Loganair's Westray to Papa Westray route is the current shortest scheduled passenger flight in the world. Flights on the route are scheduled for one-and-a-half minutes, and actual flying time is closer to one minute. The record for the fastest flight is 53 seconds. The route is flown by Loganair, a Scottish regional airline that serves Scotland's Highlands and Islands.

==Background==
With the completion of Papa Westray Airport's runway extension and removal of its stone walls in November 1967, the route was inaugurated by Loganair on 4 December 1967, establishing the record for the world's shortest scheduled commercial flights.

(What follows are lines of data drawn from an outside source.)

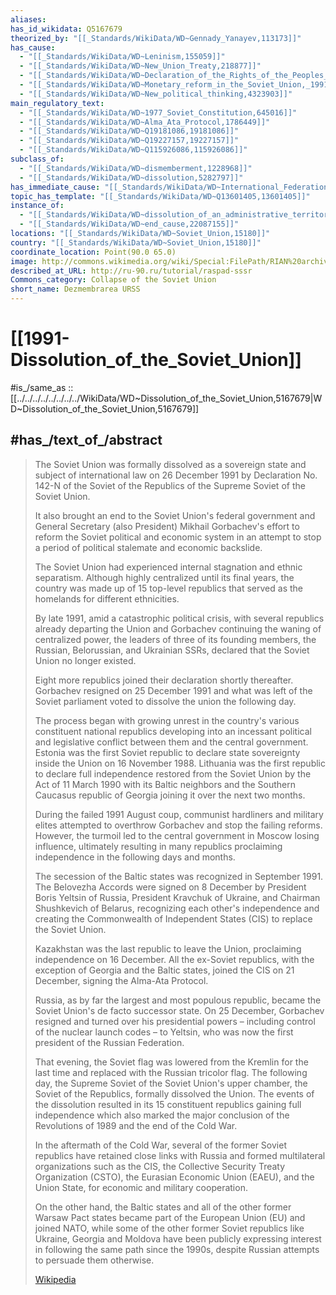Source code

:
 ```yaml
---
aliases:
has_id_wikidata: Q5167679
theorized_by: "[[_Standards/WikiData/WD~Gennady_Yanayev,113173]]"
has_cause:
  - "[[_Standards/WikiData/WD~Leninism,155059]]"
  - "[[_Standards/WikiData/WD~New_Union_Treaty,218877]]"
  - "[[_Standards/WikiData/WD~Declaration_of_the_Rights_of_the_Peoples_of_Russia,1047454]]"
  - "[[_Standards/WikiData/WD~Monetary_reform_in_the_Soviet_Union,_1991,4157879]]"
  - "[[_Standards/WikiData/WD~New_political_thinking,4323903]]"
main_regulatory_text:
  - "[[_Standards/WikiData/WD~1977_Soviet_Constitution,645016]]"
  - "[[_Standards/WikiData/WD~Alma_Ata_Protocol,1786449]]"
  - "[[_Standards/WikiData/WD~Q19181086,19181086]]"
  - "[[_Standards/WikiData/WD~Q19227157,19227157]]"
  - "[[_Standards/WikiData/WD~Q115926086,115926086]]"
subclass_of:
  - "[[_Standards/WikiData/WD~dismemberment,1228968]]"
  - "[[_Standards/WikiData/WD~dissolution,5282797]]"
has_immediate_cause: "[[_Standards/WikiData/WD~International_Federation_for_Victory_Over_Communism,9690903]]"
topic_has_template: "[[_Standards/WikiData/WD~Q13601405,13601405]]"
instance_of:
  - "[[_Standards/WikiData/WD~dissolution_of_an_administrative_territorial_entity,18603729]]"
  - "[[_Standards/WikiData/WD~end_cause,22087155]]"
locations: "[[_Standards/WikiData/WD~Soviet_Union,15180]]"
country: "[[_Standards/WikiData/WD~Soviet_Union,15180]]"
coordinate_location: Point(90.0 65.0)
image: http://commons.wikimedia.org/wiki/Special:FilePath/RIAN%20archive%20140800%20Signing%20of%20Protocol%20on%20Establishing%20Commonwealth%20of%20Independent%20States.jpg
described_at_URL: http://ru-90.ru/tutorial/raspad-sssr
Commons_category: Collapse of the Soviet Union
short_name: Dezmembrarea URSS
---
```


# [[1991-Dissolution_of_the_Soviet_Union]] 

#is_/same_as :: [[../../../../../../../../WikiData/WD~Dissolution_of_the_Soviet_Union,5167679|WD~Dissolution_of_the_Soviet_Union,5167679]] 

## #has_/text_of_/abstract 

> The Soviet Union was formally dissolved as a sovereign state and subject of international law 
> on 26 December 1991 by Declaration No. 142-N of the Soviet of the Republics of the Supreme Soviet of the Soviet Union. 
> 
> It also brought an end to the Soviet Union's federal government 
> and General Secretary (also President) Mikhail Gorbachev's effort 
> to reform the Soviet political and economic system 
> in an attempt to stop a period of political stalemate and economic backslide. 
> 
> The Soviet Union had experienced internal stagnation and ethnic separatism. 
> Although highly centralized until its final years, 
> the country was made up of 15 top-level republics that served as the homelands for different ethnicities. 
> 
> By late 1991, amid a catastrophic political crisis, with several republics already departing the Union 
> and Gorbachev continuing the waning of centralized power, 
> the leaders of three of its founding members, the Russian, Belorussian, and Ukrainian SSRs, 
> declared that the Soviet Union no longer existed. 
> 
> Eight more republics joined their declaration shortly thereafter. 
> Gorbachev resigned on 25 December 1991 
> and what was left of the Soviet parliament voted to dissolve the union the following day.
>
> The process began with growing unrest in the country's various constituent national republics 
> developing into an incessant political and legislative conflict between them and the central government. 
> Estonia was the first Soviet republic to declare state sovereignty inside the Union on 16 November 1988. 
> Lithuania was the first republic to declare full independence restored from the Soviet Union 
> by the Act of 11 March 1990 with its Baltic neighbors 
> and the Southern Caucasus republic of Georgia joining it over the next two months.
>
> During the failed 1991 August coup, communist hardliners 
> and military elites attempted to overthrow Gorbachev and stop the failing reforms. 
> However, the turmoil led to the central government in Moscow losing influence, 
> ultimately resulting in many republics proclaiming independence in the following days and months. 
> 
> The secession of the Baltic states was recognized in September 1991. 
> The Belovezha Accords were signed on 8 December by President Boris Yeltsin of Russia, 
> President Kravchuk of Ukraine, and Chairman Shushkevich of Belarus, 
> recognizing each other's independence and creating the Commonwealth of Independent States (CIS) 
> to replace the Soviet Union. 
> 
> Kazakhstan was the last republic to leave the Union, proclaiming independence on 16 December. 
> All the ex-Soviet republics, with the exception of Georgia and the Baltic states, joined the CIS on 21 December, 
> signing the Alma-Ata Protocol. 
> 
> Russia, as by far the largest and most populous republic, became the Soviet Union's de facto successor state. 
> On 25 December, Gorbachev resigned and turned over his presidential powers – 
> including control of the nuclear launch codes – to Yeltsin, 
> who was now the first president of the Russian Federation. 
> 
> That evening, the Soviet flag was lowered from the Kremlin for the last time 
> and replaced with the Russian tricolor flag. 
> The following day, the Supreme Soviet of the Soviet Union's upper chamber, the Soviet of the Republics, formally dissolved the Union. The events of the dissolution resulted in its 15 constituent republics gaining full independence which also marked the major conclusion of the Revolutions of 1989 and the end of the Cold War.
>
> In the aftermath of the Cold War, several of the former Soviet republics have retained close links with Russia 
> and formed multilateral organizations such as the CIS, the Collective Security Treaty Organization (CSTO), 
> the Eurasian Economic Union (EAEU), and the Union State, for economic and military cooperation. 
> 
> On the other hand, the Baltic states and all of the other former Warsaw Pact states 
> became part of the European Union (EU) and joined NATO, 
> while some of the other former Soviet republics like Ukraine, Georgia and Moldova 
> have been publicly expressing interest in following the same path since the 1990s, 
> despite Russian attempts to persuade them otherwise.
>
> [Wikipedia](https://en.wikipedia.org/wiki/Dissolution%20of%20the%20Soviet%20Union)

This route between the Orkney islands of Westray and Papa Westray in northern Scotland is part of Orkney's Inter-Islands air service which was launched in September 1967 with the initial connection of three of the Orkney islands. An additional route connected a fourth island, Westray, in October, and the addition of Papa Westray in December brought it up to five connected islands by the end of 1967. (Note: It would go on to add a sixth island, Eday, in May 1971.)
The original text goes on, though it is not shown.